Still, there is a difficult path ahead maybe, trying to align a spiritual, healing journey with the notoriously toxic culture of the commercial music industry – not least because the promotion of a solo album requires the kind of self-absorption that surely goes against any notion of the collective. I wonder how she’s going to balance the necessary compromises of making money from a spiritual pursuit. “I’ve only just entered into [the indusry],” she replies, “so I’m still kind of gaging some sort of equilibrium, or trying to – so fuck knows really how I’m gonna balance it. Let’s see, I might not. It does seem like it’s gonna be quite stressful to be honest. Especially because it’s just not really in my character to do half the shit that I’m having to do these days. But I just kind of accepted it as part of the exchange of getting to do what I love and live the life that I want to live, relatively free. And part of that exchange is the Babylon shit – the self-promoting, talking about yourself all the time, taking photos of yourself all the time. All of that shit when all I wanna be doing is making music. Hopefully I will find some sort of equilibrium.”

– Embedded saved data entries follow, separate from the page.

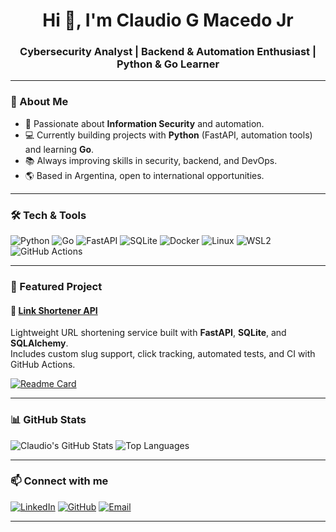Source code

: <h1 align="center">Hi 👋, I'm Claudio G Macedo Jr</h1>
<h3 align="center">Cybersecurity Analyst | Backend & Automation Enthusiast | Python & Go Learner</h3>

---

### 🚀 About Me
- 🔐 Passionate about **Information Security** and automation.
- 💻 Currently building projects with **Python** (FastAPI, automation tools) and learning **Go**.
- 📚 Always improving skills in security, backend, and DevOps.
- 🌎 Based in Argentina, open to international opportunities.

---

### 🛠 Tech & Tools
![Python](https://img.shields.io/badge/Python-3776AB?style=flat&logo=python&logoColor=white)
![Go](https://img.shields.io/badge/Go-00ADD8?style=flat&logo=go&logoColor=white)
![FastAPI](https://img.shields.io/badge/FastAPI-009688?style=flat&logo=fastapi&logoColor=white)
![SQLite](https://img.shields.io/badge/SQLite-003B57?style=flat&logo=sqlite&logoColor=white)
![Docker](https://img.shields.io/badge/Docker-2496ED?style=flat&logo=docker&logoColor=white)
![Linux](https://img.shields.io/badge/Linux-FCC624?style=flat&logo=linux&logoColor=black)
![WSL2](https://img.shields.io/badge/WSL2-4D4D4D?style=flat&logo=windows-terminal&logoColor=white)
![GitHub Actions](https://img.shields.io/badge/GitHub%20Actions-2088FF?style=flat&logo=github-actions&logoColor=white)

---

### 📌 Featured Project
#### 🔗 [Link Shortener API](https://github.com/gusmaoclaudio/link-shortener)
Lightweight URL shortening service built with **FastAPI**, **SQLite**, and **SQLAlchemy**.  
Includes custom slug support, click tracking, automated tests, and CI with GitHub Actions.

[![Readme Card](https://github-readme-stats.vercel.app/api/pin/?username=gusmaoclaudio&repo=link-shortener&theme=radical)](https://github.com/gusmaoclaudio/link-shortener)

---

### 📊 GitHub Stats
![Claudio's GitHub Stats](https://github-readme-stats.vercel.app/api?username=gusmaoclaudio&show_icons=true&theme=radical)
![Top Languages](https://github-readme-stats.vercel.app/api/top-langs/?username=gusmaoclaudio&layout=compact&theme=radical)

---

### 📫 Connect with me
[![LinkedIn](https://img.shields.io/badge/LinkedIn-0A66C2?style=flat&logo=linkedin&logoColor=white)](https://www.linkedin.com/in/claudiogmacedojr)
[![GitHub](https://img.shields.io/badge/GitHub-181717?style=flat&logo=github&logoColor=white)](https://github.com/gusmaoclaudio)
[![Email](https://img.shields.io/badge/Email-D14836?style=flat&logo=gmail&logoColor=white)](mailto:seuemail@example.com)

---
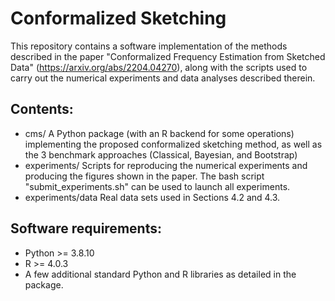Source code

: # Conformalized Sketching

This repository contains a software implementation of the methods described in the paper "Conformalized Frequency Estimation from Sketched Data" (https://arxiv.org/abs/2204.04270), along with the scripts used to carry out the numerical experiments and data analyses described therein.

## Contents:
 - cms/             A Python package (with an R backend for some operations) implementing the proposed conformalized sketching method, as well as the 3 benchmark approaches (Classical, Bayesian, and Bootstrap)
 - experiments/     Scripts for reproducing the numerical experiments and producing the figures shown in the paper. The bash script "submit_experiments.sh" can be used to launch all experiments.
 - experiments/data Real data sets used in Sections 4.2 and 4.3.

## Software requirements:
   - Python >= 3.8.10
   - R >= 4.0.3
   - A few additional standard Python and R libraries as detailed in the package.
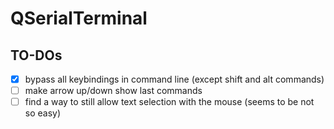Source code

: # QSerialTerminal
 
## TO-DOs
- [x] bypass all keybindings in command line (except shift and alt commands)
- [ ] make arrow up/down show last commands
- [ ] find a way to still allow text selection with the mouse (seems to be
not so easy)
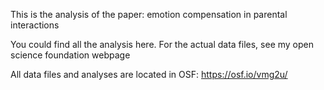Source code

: This is the analysis of the paper: emotion compensation in parental interactions

You could find all the analysis here. For the actual data files, see my open science foundation webpage

All data files and analyses are located in OSF: https://osf.io/vmg2u/

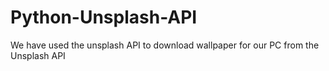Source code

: # Python-Unsplash-API

We have used the unsplash API to download wallpaper for our PC from the Unsplash API
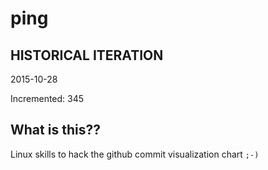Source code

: # ping

## HISTORICAL ITERATION
2015-10-28

Incremented: 345

## What is this?? 
Linux skills to hack the github commit visualization chart `;-)`
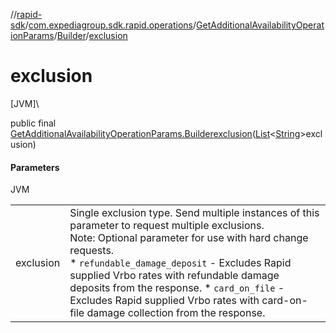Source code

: //[rapid-sdk](../../../../index.md)/[com.expediagroup.sdk.rapid.operations](../../index.md)/[GetAdditionalAvailabilityOperationParams](../index.md)/[Builder](index.md)/[exclusion](exclusion.md)

# exclusion

[JVM]\

public final [GetAdditionalAvailabilityOperationParams.Builder](index.md)[exclusion](exclusion.md)([List](https://docs.oracle.com/javase/8/docs/api/java/util/List.html)&lt;[String](https://docs.oracle.com/javase/8/docs/api/java/lang/String.html)&gt;exclusion)

#### Parameters

JVM

| | |
|---|---|
| exclusion | Single exclusion type. Send multiple instances of this parameter to request multiple exclusions.<br> Note: Optional parameter for use with hard change requests. <br> * `refundable_damage_deposit` - Excludes Rapid supplied Vrbo rates with refundable damage deposits from the response. * `card_on_file` - Excludes Rapid supplied Vrbo rates with card-on-file damage collection from the response. |
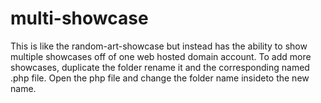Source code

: # multi-showcase
This is like the random-art-showcase but instead has the ability to show multiple showcases off of one web hosted domain account.  To add more showcases, duplicate the folder rename it and the corresponding named .php file. Open the php file and change the folder name insideto the new name.
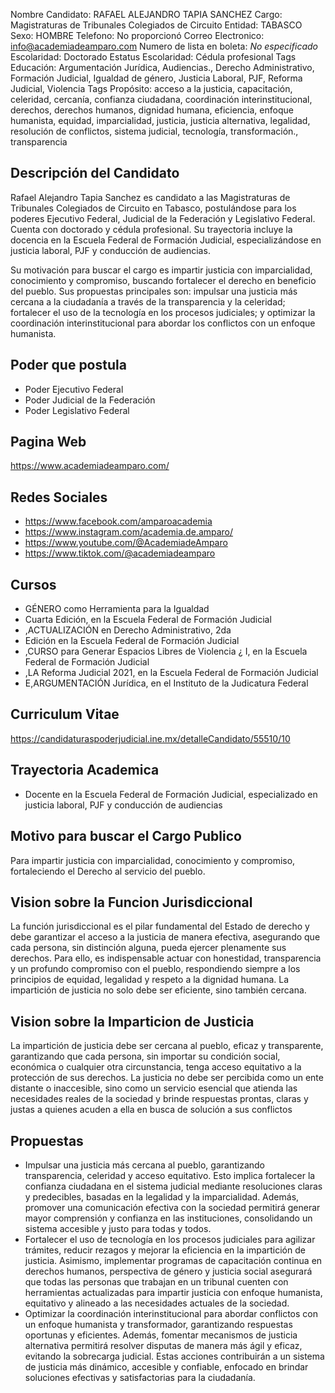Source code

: Nombre Candidato: RAFAEL ALEJANDRO TAPIA SANCHEZ
Cargo: Magistraturas de Tribunales Colegiados de Circuito
Entidad: TABASCO
Sexo: HOMBRE
Telefono: No proporcionó
Correo Electronico: info@academiadeamparo.com
Numero de lista en boleta: *No especificado*
Escolaridad: Doctorado
Estatus Escolaridad: Cédula profesional
Tags Educación: Argumentación Jurídica, Audiencias., Derecho Administrativo, Formación Judicial, Igualdad de género, Justicia Laboral, PJF, Reforma Judicial, Violencia
Tags Propósito: acceso a la justicia, capacitación, celeridad, cercanía, confianza ciudadana, coordinación interinstitucional, derechos, derechos humanos, dignidad humana, eficiencia, enfoque humanista, equidad, imparcialidad, justicia, justicia alternativa, legalidad, resolución de conflictos, sistema judicial, tecnología, transformación., transparencia


## Descripción del Candidato 

Rafael Alejandro Tapia Sanchez es candidato a las Magistraturas de Tribunales Colegiados de Circuito en Tabasco, postulándose para los poderes Ejecutivo Federal, Judicial de la Federación y Legislativo Federal. Cuenta con doctorado y cédula profesional. Su trayectoria incluye la docencia en la Escuela Federal de Formación Judicial, especializándose en justicia laboral, PJF y conducción de audiencias. 

Su motivación para buscar el cargo es impartir justicia con imparcialidad, conocimiento y compromiso, buscando fortalecer el derecho en beneficio del pueblo.  Sus propuestas principales son: impulsar una justicia más cercana a la ciudadanía a través de la transparencia y la celeridad; fortalecer el uso de la tecnología en los procesos judiciales; y optimizar la coordinación interinstitucional para abordar los conflictos con un enfoque humanista.


## Poder que postula

- Poder Ejecutivo Federal
- Poder Judicial de la Federación
- Poder Legislativo Federal


## Pagina Web

https://www.academiadeamparo.com/


## Redes Sociales

- https://www.facebook.com/amparoacademia
- https://www.instagram.com/academia.de.amparo/
- https://www.youtube.com/@AcademiadeAmparo
- https://www.tiktok.com/@academiadeamparo


## Cursos

- GÉNERO como Herramienta para la Igualdad
- Cuarta Edición, en la Escuela Federal de Formación Judicial
- ,ACTUALIZACIÓN en Derecho Administrativo, 2da
- Edición en la Escuela Federal de Formación Judicial
- ,CURSO para Generar Espacios Libres de Violencia ¿ I, en la Escuela Federal de Formación Judicial
- ,LA Reforma Judicial 2021, en la Escuela Federal de Formación Judicial
- E,ARGUMENTACIÓN Jurídica, en el Instituto de la Judicatura Federal


## Curriculum Vitae

https://candidaturaspoderjudicial.ine.mx/detalleCandidato/55510/10


## Trayectoria Academica

- Docente en la Escuela Federal de Formación Judicial, especializado en justicia laboral, PJF y conducción de audiencias


## Motivo para buscar el Cargo Publico

Para impartir justicia con imparcialidad, conocimiento y compromiso, fortaleciendo el Derecho al servicio del pueblo.


## Vision sobre la Funcion Jurisdiccional

La función jurisdiccional es el pilar fundamental del Estado de derecho y debe garantizar el acceso a la justicia de manera efectiva, asegurando que cada persona, sin distinción alguna, pueda ejercer plenamente sus derechos. Para ello, es indispensable actuar con honestidad, transparencia y un profundo compromiso con el pueblo, respondiendo siempre a los principios de equidad, legalidad y respeto a la dignidad humana. La impartición de justicia no solo debe ser eficiente, sino también cercana.


## Vision sobre la Imparticion de Justicia

La impartición de justicia debe ser cercana al pueblo, eficaz y transparente, garantizando que cada persona, sin importar su condición social, económica o cualquier otra circunstancia, tenga acceso equitativo a la protección de sus derechos. La justicia no debe ser percibida como un ente distante o inaccesible, sino como un servicio esencial que atienda las necesidades reales de la sociedad y brinde respuestas prontas, claras y justas a quienes acuden a ella en busca de solución a sus conflictos


## Propuestas

- Impulsar una justicia más cercana al pueblo, garantizando transparencia, celeridad y acceso equitativo. Esto implica fortalecer la confianza ciudadana en el sistema judicial mediante resoluciones claras y predecibles, basadas en la legalidad y la imparcialidad. Además, promover una comunicación efectiva con la sociedad permitirá generar mayor comprensión y confianza en las instituciones, consolidando un sistema accesible y justo para todas y todos.
- Fortalecer el uso de tecnología en los procesos judiciales para agilizar trámites, reducir rezagos y mejorar la eficiencia en la impartición de justicia. Asimismo, implementar programas de capacitación continua en derechos humanos, perspectiva de género y justicia social asegurará que todas las personas que trabajan en un tribunal cuenten con herramientas actualizadas para impartir justicia con enfoque humanista, equitativo y alineado a las necesidades actuales de la sociedad.
- Optimizar la coordinación interinstitucional para abordar conflictos con un enfoque humanista y transformador, garantizando respuestas oportunas y eficientes. Además, fomentar mecanismos de justicia alternativa permitirá resolver disputas de manera más ágil y eficaz, evitando la sobrecarga judicial. Estas acciones contribuirán a un sistema de justicia más dinámico, accesible y confiable, enfocado en brindar soluciones efectivas y satisfactorias para la ciudadanía.

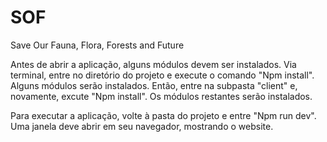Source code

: # SOF
Save Our Fauna, Flora, Forests and Future

Antes de abrir a aplicação, alguns módulos devem ser instalados.
Via terminal, entre no diretório do projeto e execute o comando "Npm install". Alguns módulos serão instalados.
Então, entre na subpasta "client" e, novamente, excute "Npm install". Os módulos restantes serão instalados.

Para executar a aplicação, volte à pasta do projeto e entre "Npm run dev". Uma janela deve abrir em seu navegador, mostrando o website.
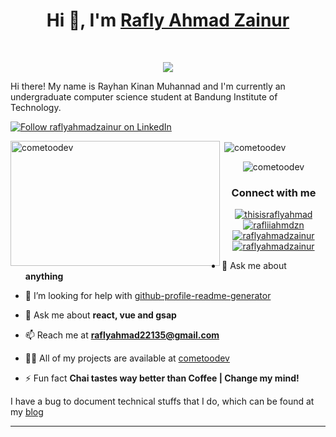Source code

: <h1 align="center">Hi 👋, <b>I'm</b> <a href="https://linkedin.com/in/raflyahmadzainur" target="_blank">Rafly Ahmad Zainur</a></h1>
<br/>
<p align="center">
	<a href="https://github.com/ferdyraw">
		<img src="https://readme-typing-svg.herokuapp.com?font=Fira+Code&pause=1000&center=true&vCenter=true&random=false&width=380&height=45&lines=Computer+Science+Student;DS+%7C+CP+Enthusiastic;Always+learning+new+things">
	</a>
</p>

<p align>
	Hi there! My name is Rayhan Kinan Muhannad and I'm currently an undergraduate computer science student at Bandung Institute of Technology.
</p>

<p align="left">
  <a href="https://www.linkedin.com/in/raflyahmadzainur" target="_blank">
    <img src="https://img.shields.io/badge/LinkedIn-Follow-blue?logo=linkedin&style=for-the-badge" alt="Follow raflyahmadzainur on LinkedIn" />
  </a>
</p>

<p><img align="left" src="https://github-readme-stats.vercel.app/api/top-langs?username=cometoodev&show_icons=true&locale=en&layout=compact" alt="cometoodev" width="335" height="200" /></p>

<p>&nbsp;<img align="center" src="https://github-readme-stats.vercel.app/api?username=cometoodev&show_icons=true&locale=en" alt="cometoodev" /></p>
<p align="center"> <img src="https://komarev.com/ghpvc/?username=cometoodev&label=Profile%20views&color=0e75b6&style=flat" alt="cometoodev" /> </p>

<h3 align="center">Connect with me</h3>
<p align="center">
<a href="https://twitter.com/thisraflyahmad" target="_blank"><img align="center" src="https://img.shields.io/badge/X-%23000000.svg?style=for-the-badge&logo=X&logoColor=white" alt="thisisraflyahmad"/></a>
<a href="https://instagram.com/rafliiahmdzn" target="blank"><img align="center" src="https://img.shields.io/badge/Instagram-%23E4405F.svg?style=for-the-badge&logo=Instagram&logoColor=white" alt="rafliiahmdzn"  /></a>
<a href="https://www.youtube.com/@rafliahmad6805" target="_blank"><img align="center" src="https://img.shields.io/badge/YouTube-%23FF0000.svg?style=for-the-badge&logo=YouTube&logoColor=white" alt="raflyahmadzainur"/></a>
<a href="https://www.linkedin.com/in/raflyahmadzainur/" target="_blank"><img  align="center" src="https://img.shields.io/badge/LinkedIn-0077B5?style=for-the-badge&logo=linkedin&logoColor=white" alt="raflyahmadzainur"></a>
</p>


- 💬 Ask me about **anything**

- 🤔 I’m looking for help with [github-profile-readme-generator](https://github.com/cometoodev/github-profile-readme-generator)

- 💬 Ask me about **react, vue and gsap**

- 📫 Reach me at **raflyahmad22135@gmail.com**

- 👨‍💻 All of my projects are available at [cometoodev](https://cometoodev.github.io)

- ⚡ Fun fact **Chai tastes way better than Coffee | Change my mind!**

I have a bug to document technical stuffs that I do, which can be found at my [blog](https://cometoodev.github.io/blog)


<hr />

For this album at least there is a real sense of a that balance. Of hope, even while acknowledging that things are a mess. Aria leans back in her chair: “My dad just died, and then I went to make an album, so there’s obviously a lot of grief in it. There’s a lot of grief in me to be honest, as a person. So obviously that’s gonna translate in the music. But I do try to always round it back up to love and unity – that is my main thing. So even when I’m exploring themes of grief and depression, and of, I dunno, rebellion – obviously I’m pro people, so I’m not trying to put something into the collective that’s gonna bring people’s vibration down. I’m trying to do the opposite. It’s important to me. I think all my songs do touch on sad subjects, but it doesn’t need to be a dread song, you know what I mean? I never want to just add fuel to the fire and not offer up any solutions.”